- _Your task_
Report the lines of the data below that contain the string "class".

Excerpts from a dataset
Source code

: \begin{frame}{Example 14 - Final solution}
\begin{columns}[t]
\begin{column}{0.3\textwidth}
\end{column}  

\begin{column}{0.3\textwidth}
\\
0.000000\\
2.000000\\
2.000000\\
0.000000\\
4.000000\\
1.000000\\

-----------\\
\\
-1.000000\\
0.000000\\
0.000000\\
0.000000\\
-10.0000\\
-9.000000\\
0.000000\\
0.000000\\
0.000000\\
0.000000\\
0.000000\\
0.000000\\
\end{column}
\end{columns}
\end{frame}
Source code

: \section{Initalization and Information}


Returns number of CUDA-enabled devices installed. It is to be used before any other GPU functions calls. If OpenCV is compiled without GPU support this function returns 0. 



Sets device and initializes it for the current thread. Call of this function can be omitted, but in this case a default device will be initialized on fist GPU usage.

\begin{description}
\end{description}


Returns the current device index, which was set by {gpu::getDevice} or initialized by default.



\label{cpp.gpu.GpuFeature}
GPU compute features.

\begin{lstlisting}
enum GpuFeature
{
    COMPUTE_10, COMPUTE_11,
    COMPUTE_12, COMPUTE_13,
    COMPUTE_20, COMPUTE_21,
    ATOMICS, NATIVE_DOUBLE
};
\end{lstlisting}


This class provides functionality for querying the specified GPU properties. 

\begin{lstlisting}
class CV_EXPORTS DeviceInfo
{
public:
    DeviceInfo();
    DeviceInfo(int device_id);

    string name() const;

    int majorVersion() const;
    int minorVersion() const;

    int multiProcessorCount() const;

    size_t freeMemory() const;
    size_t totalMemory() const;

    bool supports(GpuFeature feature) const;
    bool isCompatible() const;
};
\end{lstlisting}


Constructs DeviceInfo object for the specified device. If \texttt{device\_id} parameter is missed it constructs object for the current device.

- _Answer space_
This class provides functionality for querying the specified GPU properties. 
class CV_EXPORTS DeviceInfo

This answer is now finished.